Fashion. Ada celana pendek di atas lutut yang lagi ngetrend, ada celana “demi waktu” yang mirip kaki burung, ada celana panjang super ketat yang ditutup kain menyerupai gorden, ada baju pameran pusar dan masih banyak lagi. Mode pakaian terus berubah dari waktu ke waktu, sangat cepat malah. Kebanyakan yang jadi targetnya adalah perempuan, tapi tak sedikit juga laki-laki yang berani tampil banci dengan gaya-gaya tersebut. Pakaian sudah jadi salah satu barang koleksi sekarang, ada kolektor baju bekas, ada kolektor t-shirt bertema musik bahkan ada juga kolektor daleman. Industri aksen juga jadi ramai, ada kalung, gelang, anting dan pin. Belum lagi budaya tato dan tindik-menindik, bahkan ada juga yang menindik hidung laku orang menyerupai kerbau di tengah lumpur sawah. Sementara kebanyakan orang berlari mengikuti revolusi mode, ada juga yang terjebak di masa lalu, tenggelam di masa 60, 70, 80 dan 90-an. Banyak sekali baju usang di lemari, tapi sangat sayang jika di kasih sama orang lain, apalagi di buang.

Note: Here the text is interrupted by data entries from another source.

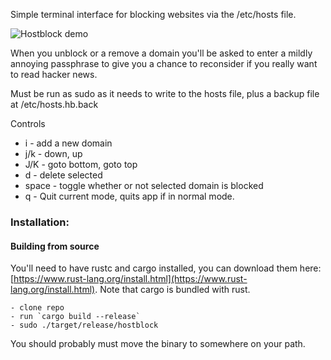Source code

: Simple terminal interface for blocking websites via the /etc/hosts file.

![Hostblock demo](http://curtis.io/img/hostblock-cropped.gif "Hostblock Demo")

When you unblock or a remove a domain you'll be asked to enter a mildly
annoying passphrase to give you a chance to reconsider if you really
want to read hacker news.

Must be run as sudo as it needs to write to the hosts file, plus a backup
file at /etc/hosts.hb.back

Controls
  - i 		- add a new domain
  - j/k 	- down, up
  - J/K 	- goto bottom, goto top
  - d 		- delete selected
  - space - toggle whether or not selected domain is blocked
  - q     - Quit current mode, quits app if in normal mode.

### Installation:

#### Building from source
  You'll need to have rustc and cargo installed, you can download them here:
    [https://www.rust-lang.org/install.html](https://www.rust-lang.org/install.html).
    Note that cargo is bundled with rust.

	- clone repo
	- run `cargo build --release`
	- sudo ./target/release/hostblock

  You should probably must move the binary to somewhere on your path.
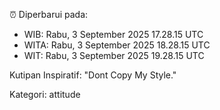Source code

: ⏰ Diperbarui pada:
- WIB: Rabu, 3 September 2025 17.28.15 UTC
- WITA: Rabu, 3 September 2025 18.28.15 UTC
- WIT: Rabu, 3 September 2025 19.28.15 UTC

Kutipan Inspiratif:
"Dont Copy My Style."


Kategori: attitude

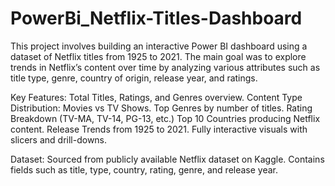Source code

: # PowerBi_Netflix-Titles-Dashboard
This project involves building an interactive Power BI dashboard using a dataset of Netflix titles from 1925 to 2021. The main goal was to explore trends in Netflix’s content over time by analyzing various attributes such as title type, genre, country of origin, release year, and ratings.


Key Features:
Total Titles, Ratings, and Genres overview.
Content Type Distribution: Movies vs TV Shows.
Top Genres by number of titles.
Rating Breakdown (TV-MA, TV-14, PG-13, etc.)
Top 10 Countries producing Netflix content.
Release Trends from 1925 to 2021.
Fully interactive visuals with slicers and drill-downs.

Dataset:
Sourced from publicly available Netflix dataset on Kaggle. 
Contains fields such as title, type, country, rating, genre, and release year.
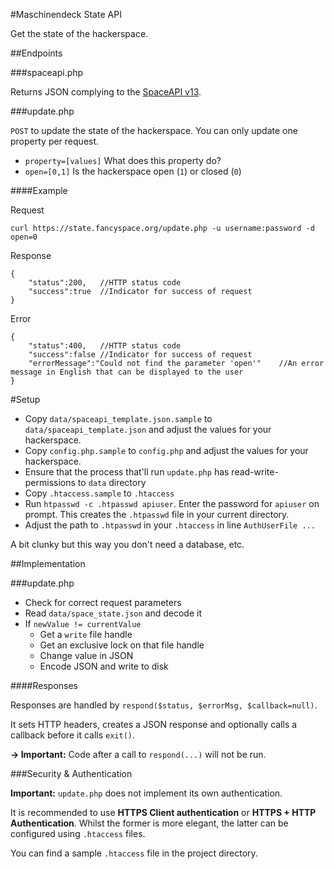 #Maschinendeck State API

Get the state of the hackerspace.

##Endpoints

###spaceapi.php

Returns JSON complying to the [SpaceAPI v13](http://spaceapi.net/documentation).

###update.php

`POST` to update the state of the hackerspace. You can only update one property per request.

* `property=[values]` What does this property do?
* `open=[0,1]` Is the hackerspace open (`1`) or closed (`0`)


####Example

Request

	curl https://state.fancyspace.org/update.php -u username:password -d open=0
	
Response
	
	{
		"status":200, 	//HTTP status code
		"success":true 	//Indicator for success of request
	}
	
Error

	{
		"status":400,	//HTTP status code
		"success":false	//Indicator for success of request
		"errorMessage":"Could not find the parameter 'open'"	//An error message in English that can be displayed to the user
	}
	
	
#Setup

* Copy `data/spaceapi_template.json.sample` to `data/spaceapi_template.json` and adjust the values for your hackerspace.
* Copy `config.php.sample` to `config.php` and adjust the values for your hackerspace.
* Ensure that the process that'll run `update.php` has read-write-permissions to `data` directory
* Copy `.htaccess.sample` to `.htaccess`
* Run `htpasswd -c .htpasswd apiuser`. Enter the password for `apiuser` on prompt. This creates the `.htpasswd` file in your current directory.
* Adjust the path to `.htpasswd` in your `.htaccess` in line `AuthUserFile ...`

A bit clunky but this way you don't need a database, etc.

##Implementation


###update.php

* Check for correct request parameters 
* Read `data/space_state.json` and decode it
* If `newValue != currentValue`
	* Get a `write` file handle
	* Get an exclusive lock on that file handle
	* Change value in JSON
	* Encode JSON and write to disk
	
####Responses

Responses are handled by `respond($status, $errorMsg, $callback=null)`.

It sets HTTP headers, creates a JSON response and optionally calls a callback before it calls `exit()`.

**→ Important:** Code after a call to `respond(...)` will not be run.

###Security & Authentication

**Important:** `update.php` does not implement its own authentication.

It is recommended to use **HTTPS Client authentication** or **HTTPS + HTTP Authentication**. Whilst the former is more elegant, the latter can be configured using `.htaccess` files.

You can find a sample `.htaccess` file in the project directory.
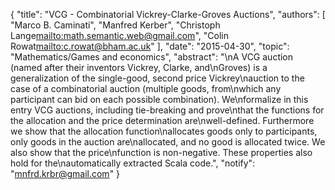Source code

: {
    "title": "VCG - Combinatorial Vickrey-Clarke-Groves Auctions",
    "authors": [
        "Marco B. Caminati",
        "Manfred Kerber",
        "Christoph Lange<mailto:math.semantic.web@gmail.com>",
        "Colin Rowat<mailto:c.rowat@bham.ac.uk>"
    ],
    "date": "2015-04-30",
    "topic": "Mathematics/Games and economics",
    "abstract": "\nA VCG auction (named after their inventors Vickrey, Clarke, and\nGroves) is a generalization of the single-good, second price Vickrey\nauction to the case of a combinatorial auction (multiple goods, from\nwhich any participant can bid on each possible combination). We\nformalize in this entry VCG auctions, including tie-breaking and prove\nthat the functions for the allocation and the price determination are\nwell-defined. Furthermore we show that the allocation function\nallocates goods only to participants, only goods in the auction are\nallocated, and no good is allocated twice. We also show that the price\nfunction is non-negative. These properties also hold for the\nautomatically extracted Scala code.",
    "notify": "mnfrd.krbr@gmail.com"
}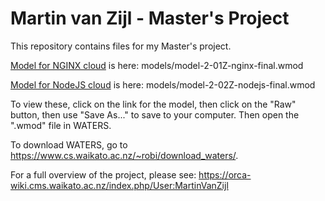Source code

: # Martin van Zijl - Master's Project
This repository contains files for my Master's project.

[Model for NGINX cloud](models/model-2-01Z-nginx-final.wmod)
is here: models/model-2-01Z-nginx-final.wmod

[Model for NodeJS cloud](models/model-2-02Z-nodejs-final.wmod)
is here: models/model-2-02Z-nodejs-final.wmod

To view these, click on the link for the model, then click on the "Raw" button, then use "Save As..." to save to your computer. Then open the ".wmod" file in WATERS.

To download WATERS, go to https://www.cs.waikato.ac.nz/~robi/download_waters/.

For a full overview of the project, please see:
https://orca-wiki.cms.waikato.ac.nz/index.php/User:MartinVanZijl
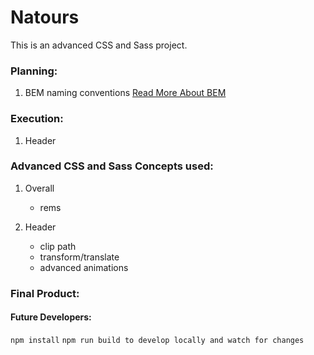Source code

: # Natours

This is an advanced CSS and Sass project.

### Planning:
1. BEM naming conventions 
[Read More About BEM](http://getbem.com/naming/)

### Execution:
1. Header 


### Advanced CSS and Sass Concepts used:
1. Overall
	* rems 
	
2. Header
	* clip path
	* transform/translate
	* advanced animations 


### Final Product:

<!-- ![](project.jpg) -->


#### Future Developers:
`npm install` 
`npm run build to develop locally and watch for changes`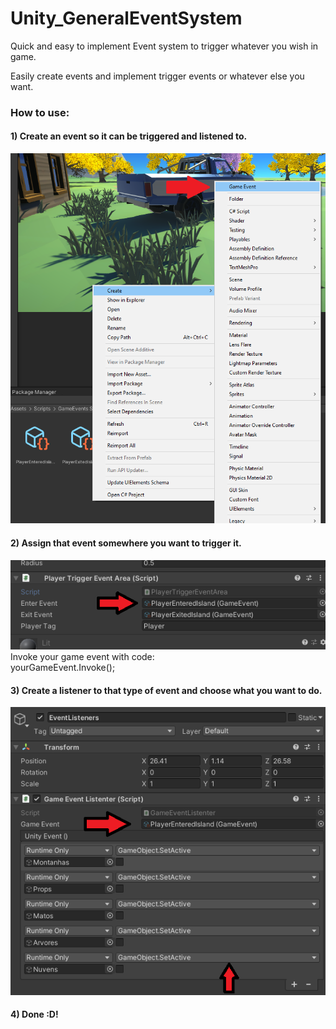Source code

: # Unity_GeneralEventSystem
Quick and easy to implement Event system to trigger whatever you wish in game.

Easily create events and implement trigger events or whatever else you want.

### How to use:

#### 1) Create an event so it can be triggered and listened to.
![1](Screenshots_Example/1.png)

#### 2) Assign that event somewhere you want to trigger it.
![1](Screenshots_Example/2.png) <br>
Invoke your game event with code: <br>
yourGameEvent.Invoke();

#### 3) Create a listener to that type of event and choose what you want to do.
![1](Screenshots_Example/3.png)

#### 4) Done :D!
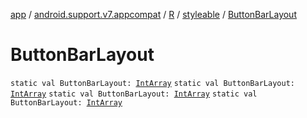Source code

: [app](../../../index.md) / [android.support.v7.appcompat](../../index.md) / [R](../index.md) / [styleable](index.md) / [ButtonBarLayout](.)

# ButtonBarLayout

`static val ButtonBarLayout: `[`IntArray`](https://kotlinlang.org/api/latest/jvm/stdlib/kotlin/-int-array/index.html)
`static val ButtonBarLayout: `[`IntArray`](https://kotlinlang.org/api/latest/jvm/stdlib/kotlin/-int-array/index.html)
`static val ButtonBarLayout: `[`IntArray`](https://kotlinlang.org/api/latest/jvm/stdlib/kotlin/-int-array/index.html)
`static val ButtonBarLayout: `[`IntArray`](https://kotlinlang.org/api/latest/jvm/stdlib/kotlin/-int-array/index.html)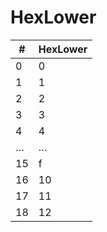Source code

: # HexLower

| #  | HexLower |
|----|----------|
| 0  | 0        |
| 1  | 1        |
| 2  | 2        |
| 3  | 3        |
| 4  | 4        |
| …  | …        |
| 15 | f        |
| 16 | 10       |
| 17 | 11       |
| 18 | 12       |
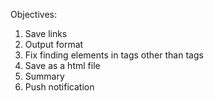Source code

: Objectives:
1. Save links
2. Output format
3. Fix finding elements in tags other than tags
4. Save as a html file
5. Summary
6. Push notification
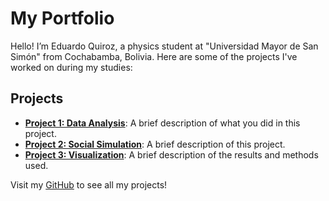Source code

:# My Portfolio

Hello! I’m Eduardo Quiroz, a physics student at "Universidad Mayor de San Simón" from Cochabamba, Bolivia. Here are some of the projects I've worked on during my studies:

## Projects

- **[Project 1: Data Analysis](link_to_project1)**: A brief description of what you did in this project.
- **[Project 2: Social Simulation](link_to_project2)**: A brief description of this project.
- **[Project 3: Visualization](link_to_project3)**: A brief description of the results and methods used.

Visit my [GitHub](link_to_your_profile) to see all my projects!
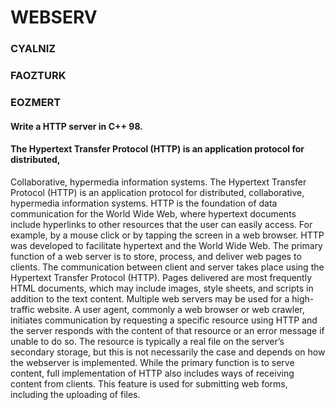 # WEBSERV
### CYALNIZ
### FAOZTURK
### EOZMERT

#### Write a HTTP server in C++ 98.

#### The Hypertext Transfer Protocol (HTTP) is an application protocol for distributed,
Collaborative, hypermedia information systems.
The Hypertext Transfer Protocol (HTTP) is an application protocol for distributed,
collaborative, hypermedia information systems.
HTTP is the foundation of data communication for the World Wide Web, where hypertext documents include hyperlinks to other resources that the user can easily access.
For example, by a mouse click or by tapping the screen in a web browser.
HTTP was developed to facilitate hypertext and the World Wide Web.
The primary function of a web server is to store, process, and deliver web pages to
clients. The communication between client and server takes place using the Hypertext
Transfer Protocol (HTTP).
Pages delivered are most frequently HTML documents, which may include images,
style sheets, and scripts in addition to the text content.
Multiple web servers may be used for a high-traffic website.
A user agent, commonly a web browser or web crawler, initiates communication by
requesting a specific resource using HTTP and the server responds with the content of
that resource or an error message if unable to do so. The resource is typically a real file
on the server’s secondary storage, but this is not necessarily the case and depends on how
the webserver is implemented.
While the primary function is to serve content, full implementation of HTTP also
includes ways of receiving content from clients. This feature is used for submitting web
forms, including the uploading of files.
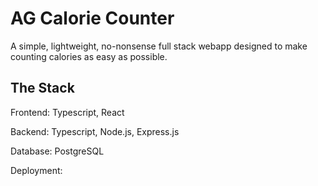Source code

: # AG Calorie Counter

A simple, lightweight, no-nonsense full stack webapp designed to make counting calories as easy as possible.

## The Stack

Frontend: Typescript, React

Backend: Typescript, Node.js, Express.js

Database: PostgreSQL

Deployment: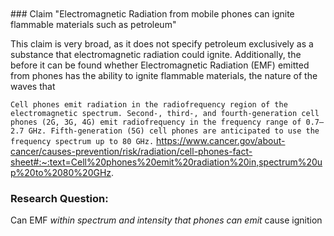 <br/>

<br/>
### Claim
"Electromagnetic Radiation from mobile phones can 
ignite flammable materials such as petroleum"

This claim is very broad, as it does not specify petroleum exclusively as a substance that electromagnetic radiation could ignite. Additionally, the before it can be found whether Electromagnetic Radiation (EMF) emitted from phones has the ability to ignite flammable materials, the nature of the waves that

`Cell phones emit radiation in the radiofrequency region of the electromagnetic spectrum. Second-, third-, and fourth-generation cell phones (2G, 3G, 4G) emit radiofrequency in the frequency range of 0.7–2.7 GHz. Fifth-generation (5G) cell phones are anticipated to use the frequency spectrum up to 80 GHz.`
https://www.cancer.gov/about-cancer/causes-prevention/risk/radiation/cell-phones-fact-sheet#:~:text=Cell%20phones%20emit%20radiation%20in,spectrum%20up%20to%2080%20GHz.


### Research Question:
Can EMF *within spectrum and intensity that phones can emit* cause ignition

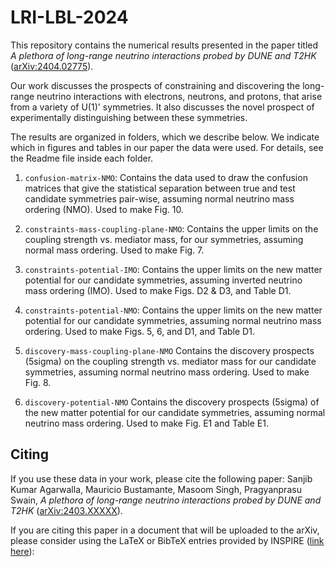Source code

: # LRI-LBL-2024

This repository contains the numerical results presented in the paper titled *A plethora of long-range neutrino interactions probed by DUNE and T2HK* ([arXiv:2404.02775](https://arxiv.org/abs/2404.02775)).

Our work discusses the prospects of constraining and discovering the long-range neutrino interactions with electrons, neutrons, and protons, that arise from a variety of U(1)' symmetries.  It also discusses the novel prospect of experimentally distinguishing between these symmetries. 

The results are organized in folders, which we describe below.  We indicate which in figures and tables in our paper the data were used.  For details, see the Readme file inside each folder.

1. `confusion-matrix-NMO`: Contains the data used to draw the confusion matrices that give the statistical separation between true and test candidate symmetries pair-wise, assuming normal neutrino mass ordering (NMO). Used to make Fig. 10.
  
2. `constraints-mass-coupling-plane-NMO`: Contains the upper limits on the coupling strength vs. mediator mass, for our symmetries, assuming normal mass ordering. Used to make Fig. 7.

3. `constraints-potential-IMO`: Contains the upper limits on the new matter potential for our candidate symmetries, assuming inverted neutrino mass ordering (IMO). Used to make Figs. D2 & D3, and Table D1.

4. `constraints-potential-NMO`: Contains the upper limits on the new matter potential for our candidate symmetries, assuming normal neutrino mass ordering.  Used to make Figs. 5, 6, and D1, and Table D1.

5. `discovery-mass-coupling-plane-NMO` Contains the discovery prospects (5sigma) on the coupling strength vs. mediator mass for our candidate symmetries, assuming normal neutrino mass ordering. Used to make Fig. 8. 

6. `discovery-potential-NMO` Contains the discovery prospects (5sigma) of the new matter potential for our candidate symmetries, assuming normal neutrino mass ordering. Used to make Fig. E1 and Table E1. 

## Citing

If you use these data in your work, please cite the following paper: Sanjib Kumar Agarwalla, Mauricio Bustamante, Masoom Singh, Pragyanprasu Swain, *A plethora of long-range neutrino interactions probed by DUNE and T2HK* ([arXiv:2403.XXXXX](https://arxiv.org/abs/2403.XXXXX)).

If you are citing this paper in a document that will be uploaded to the arXiv, please consider using the LaTeX or BibTeX entries provided by INSPIRE ([link here](http://XXX)):


   

   



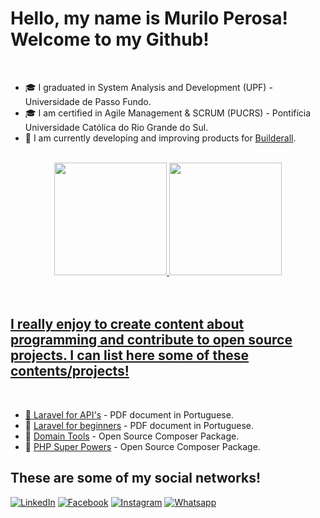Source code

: # Hello, my name is Murilo Perosa! Welcome to my Github! 

<br/>

- 🎓 I graduated in System Analysis and Development (UPF) - Universidade de Passo Fundo.
- 🎓 I am certified in Agile Management & SCRUM (PUCRS) - Pontifícia Universidade Católica do Rio Grande do Sul.
- 💼 I am currently developing and improving products for [Builderall](http://builderall.com/).

<br/>

<div align="center">
  <a href="https://github.com/MuriloPerosa">
  <img height="180em" src="https://github-readme-stats.vercel.app/api?username=MuriloPerosa&show_icons=true&theme=dark&include_all_commits=true&count_private=true"/>
  <img height="180em" src="https://github-readme-stats.vercel.app/api/top-langs/?username=MuriloPerosa&layout=compact&langs_count=7&theme=dark"/>
</div>

<br/>
<br/>

## I really enjoy to create content about programming and contribute to open source projects. I can list here some of these contents/projects!

<br/>

- 📔  [Laravel for API's](https://drive.google.com/file/d/1ARdtvbe2nu5R20HTwOpNg07PQXijqa_r/view) - PDF document in Portuguese.
- 📔  [Laravel for beginners](https://drive.google.com/file/d/1g6L30yBsNr53aWrvXxuK_JOnin1fK5PN/view) - PDF document in Portuguese.
- 🧪 [Domain Tools](https://github.com/MuriloPerosa/domain-tools) - Open Source Composer Package.
- 🧪 [PHP Super Powers](https://github.com/MuriloPerosa/php-super-powers) - Open Source Composer Package. 

## These are some of my social networks!

[![LinkedIn](https://img.shields.io/badge/linkedin-836FFF?style=for-the-badge&logo=linkedin&logoColor=white)](https://www.linkedin.com/in/murilo-perosa/)
[![Facebook](https://img.shields.io/badge/Facebook-1877f2?style=for-the-badge&logo=facebook&logoColor=white)](https://www.facebook.com/murilo.perosa.18/)
[![Instagram](https://img.shields.io/badge/Instagram-E4405F?style=for-the-badge&logo=instagram&logoColor=white)](https://www.instagram.com/murilo_perosa/)
[![Whatsapp](https://img.shields.io/badge/Whatsapp-25D366?style=for-the-badge&logo=whatsapp&logoColor=white)](https://api.whatsapp.com/send?phone=5554996443378&text=)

Ketiga F tersebut perlahan-lahan membuat kita menjadi tong sampah raksasa. Maka mari kita mendaftar di MURI untuk hal ini. Siapa tahu nanti ada olimpiade tong sampah dan kita menjadi yang termewah. Ada perbedaan besar antara kebutuhan dan keinginan. Kita sepertinya sedang berproses menjadi veses komsumerisme global. [ ]

2 comments:

rhefee said...

tulisan anda ini sama seperti apa yang ada dalam benak saya. Hanya saja saya susah mengungkapkannya. he...
ya,,, tong sampah yang termewah lucu juga kalau diadakan. Mungkin mereka yang menjadikan makanan itu sebagai lifestyle merasa tidak sia-sia telah mengeluarkan banyak uang...

Irfan Teguh said...

Itulah yang harus dipikirkan, ketika tekhnik dan strategi pemasaran berhasil menciptakan pasar yang segmented (salah satunya konsumen "lifestyle"), lalu apa langkah selanjutnya untuk mengklarifikasi bahwa strategi pemasaran tidak identik dengan menciptakan masyarakat konsumtif??, atau apakah memang kegiatan pemasaran bertujuan menciptakan masyarakat konsumtif??